Gegenüber der Verhaltenstherapie, die sich auf lerntheoretische und kognitive Modelle stützt und symptomorientiert vorgeht, betont die TP unbewusste Konflikte, Beziehungsmuster und emotionale Verarbeitung als zentrale Wirkfaktoren. Im Gegensatz zur systemischen Therapie, die Symptome primär als Ausdruck interaktioneller Beziehungsmuster versteht, konzentriert sich die TP auf intrapsychische Konflikte und eine verstehende therapeutische Beziehung. Die Rolle des Therapeuten ist dabei klärend und deutend, nicht moderierend oder zirkulär-hypothetisch.
Die TP nimmt somit eine vermittelnde Position zwischen aufdeckenden und stützenden Therapieverfahren ein und ermöglicht eine individualisierte, tiefgreifende Bearbeitung psychischen Leidens.
Theoretische Grundlagen
Die TP beruht auf zentralen Konzepten der psychoanalytischen Theorie. Eine zentrale Annahme ist die Existenz unbewusster Konflikte, aus denen psychische Symptome hervorgehen – beispielsweise durch Spannungen zwischen Bedürfnissen und internalisierten Verboten.[2] Übertragung und Gegenübertragung spielen eine bedeutende Rolle, wobei z.B. frühere Beziehungsmuster im therapeutischen Setting reaktiviert und dort bearbeitet werden können. Das Strukturmodell der Psyche bildet ebenfalls eine wichtige Grundlage. Funktionen des Ich wie Affektdifferenzierung, Selbstregulation und Realitätsprüfung werden in der Therapie gezielt angesprochen. Im Unterschied zur klassischen Psychoanalyse legt die TP einen stärkeren Fokus auf gegenwärtige Konflikte und aktuelle Auslöser psychischer Belastungen.[1]
Diagnostische Grundlage
Zur diagnostischen Erfassung psychodynamischer Aspekte wird häufig die Operationalisierte Psychodynamische Diagnostik (OPD-2) eingesetzt. Sie dient der strukturierten Erhebung von Konflikt- und Strukturmerkmalen sowie der Therapieplanung.[2]
Anwendungsgebiete
Die TP ist indiziert bei verschiedenen psychischen Erkrankungen, darunter:
- affektive Störungen (z. B. depressive Episoden, Dysthymie)
- Angststörungen
- somatoforme und funktionelle Syndrome
- Anpassungsstörungen
- Persönlichkeitsstörungen mit neurotischem oder ängstlich-vermeidendem Charakter
- psychosomatische Störungen
Die Therapie kann im Einzel- oder Gruppensetting erfolgen und wird ambulant, teilstationär oder stationär durchgeführt.
Durchführung
Die TP wird in der Regel in einem face-to-face-Setting durchgeführt, meist mit ein bis zwei Sitzungen pro Woche. Die klassische Couchsituation der Psychoanalyse wird hierbei nicht verwendet.

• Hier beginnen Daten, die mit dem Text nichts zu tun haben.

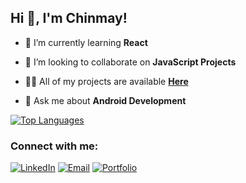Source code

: ## Hi 👋, I'm Chinmay!

- 🌱 I’m currently learning **React**

- 👯 I’m looking to collaborate on **JavaScript Projects**

- 👨‍💻 All of my projects are available [**Here**](https://github.com/c-deshpande)

- 💬 Ask me about **Android Development**

[![Top Languages](https://github-readme-stats.vercel.app/api/top-langs/?username=c-deshpande&layout=compact&theme=tokyonight&langs_count=10)](https://github.com/anuraghazra/github-readme-stats)

<h3 align="left">Connect with me:</h3>

<a href="https://www.linkedin.com/in/cdeshpande4/"><img alt="LinkedIn" src="https://img.shields.io/badge/linkedin%20-%230077B5.svg?&style=flat&logo=linkedin&logoColor=white"/></a> <a href="mailto:chinmay.deshpande@mavs.uta.edu"><img alt="Email" src="https://img.shields.io/badge/Email-Outlook-blue" /></a> <a href="https://csd2461.uta.cloud/web/index.html"><img alt="Portfolio" src="https://img.shields.io/badge/Website-Chinmay%20Deshpande-2d2d2d"/></a>

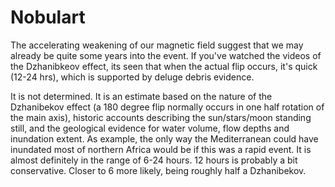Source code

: # Nobulart

The accelerating weakening of our magnetic field suggest that we may already be quite some years into the event. If you've watched the videos of the Dzhanibkeov effect, its seen that when the actual flip occurs, it's quick (12-24 hrs), which is supported by deluge debris evidence.

It is not determined. It is an estimate based on the nature of the Dzhanibekov effect (a 180 degree flip normally occurs in one half rotation of the main axis), historic accounts describing the sun/stars/moon standing still, and the geological evidence for water volume, flow depths and inundation extent. As example, the only way the Mediterranean could have inundated most of northern Africa would be if this was a rapid event. It is almost definitely in the range of 6-24 hours. 12 hours is probably a bit conservative. Closer to 6 more likely, being roughly half a Dzhanibekov.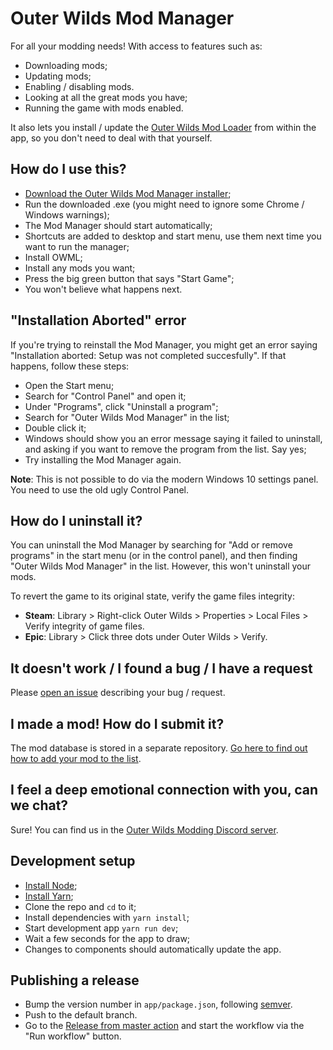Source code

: # Outer Wilds Mod Manager

For all your modding needs! With access to features such as:

- Downloading mods;
- Updating mods;
- Enabling / disabling mods.
- Looking at all the great mods you have;
- Running the game with mods enabled.

It also lets you install / update the [Outer Wilds Mod Loader](https://github.com/amazingalek/owml) from within the app, so you don't need to deal with that yourself.

## How do I use this?

- [Download the Outer Wilds Mod Manager installer](https://outerwildsmods.com/);
- Run the downloaded .exe (you might need to ignore some Chrome / Windows warnings);
- The Mod Manager should start automatically;
- Shortcuts are added to desktop and start menu, use them next time you want to run the manager;
- Install OWML;
- Install any mods you want;
- Press the big green button that says "Start Game";
- You won't believe what happens next.

## "Installation Aborted" error

If you're trying to reinstall the Mod Manager, you might get an error saying "Installation aborted: Setup was not completed succesfully". If that happens, follow these steps:

- Open the Start menu;
- Search for "Control Panel" and open it;
- Under "Programs", click "Uninstall a program";
- Search for "Outer Wilds Mod Manager" in the list;
- Double click it;
- Windows should show you an error message saying it failed to uninstall, and asking if you want to remove the program from the list. Say yes;
- Try installing the Mod Manager again.

**Note**: This is not possible to do via the modern Windows 10 settings panel. You need to use the old ugly Control Panel.

## How do I uninstall it?

You can uninstall the Mod Manager by searching for "Add or remove programs" in the start menu (or in the control panel), and then finding "Outer Wilds Mod Manager" in the list. However, this won't uninstall your mods.

To revert the game to its original state, verify the game files integrity:

- **Steam**: Library > Right-click Outer Wilds > Properties > Local Files > Verify integrity of game files.
- **Epic**: Library > Click three dots under Outer Wilds > Verify.

## It doesn't work / I found a bug / I have a request

Please [open an issue](https://github.com/ow-mods/ow-mod-manager/issues) describing your bug / request.

## I made a mod! How do I submit it?

The mod database is stored in a separate repository. [Go here to find out how to add your mod to the list](https://github.com/ow-mods/ow-mod-db#readme).

## I feel a deep emotional connection with you, can we chat?

Sure! You can find us in the [Outer Wilds Modding Discord server](https://discord.gg/9vE5aHxcF9).

## Development setup

- [Install Node](https://nodejs.org/en/download/);
- [Install Yarn](https://yarnpkg.com/getting-started/install);
- Clone the repo and `cd` to it;
- Install dependencies with `yarn install`;
- Start development app `yarn run dev`;
- Wait a few seconds for the app to draw;
- Changes to components should automatically update the app.

## Publishing a release

- Bump the version number in `app/package.json`, following [semver](https://semver.org/).
- Push to the default branch.
- Go to the [Release from master action](https://github.com/ow-mods/ow-mod-manager/actions/workflows/release-from-master.yml) and start the workflow via the "Run workflow" button.

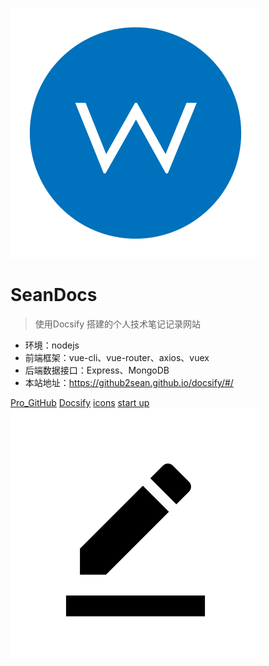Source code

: ![logo](_media/DOc.svg)

# SeanDocs
> 使用Docsify 搭建的个人技术笔记记录网站

* 环境：nodejs
* 前端框架：vue-cli、vue-router、axios、vuex
* 后端数据接口：Express、MongoDB
* 本站地址：https://github2sean.github.io/docsify/#/

[Pro_GitHub](https://github.com/github2sean/docsify.git)
[Docsify](https://docsify.js.org/)
[icons](https://www.iconfont.cn/search/index)
[start up](README)
![edit](_media/edit.svg ':size=2x2')
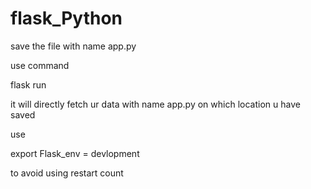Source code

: # flask_Python

save the file with name app.py

use command 
  

  flask run 

  it will directly fetch ur data with name app.py on which location u have saved

 use 

 export Flask_env =  devlopment

to avoid using restart count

Je nach Indikation und Behandlungsziel wird zwischen Kurzzeittherapie (12–24 Sitzungen) und Langzeittherapie (bis zu 100 Sitzungen) unterschieden. Verlängerungen sind nach Antragstellung gemäß Psychotherapie-Richtlinie möglich. Zentrale therapeutische Techniken sind:
- Klärung: Gemeinsames Verstehen aktueller Erlebens- und Beziehungsmuster
- Deutung: Hypothetisches Aufdecken unbewusster Konfliktdynamiken
- Konfrontation: Direktes Ansprechen von Abwehrmechanismen
- Stützung: Förderung von Ich-Funktionen bei strukturellen Schwächen[1]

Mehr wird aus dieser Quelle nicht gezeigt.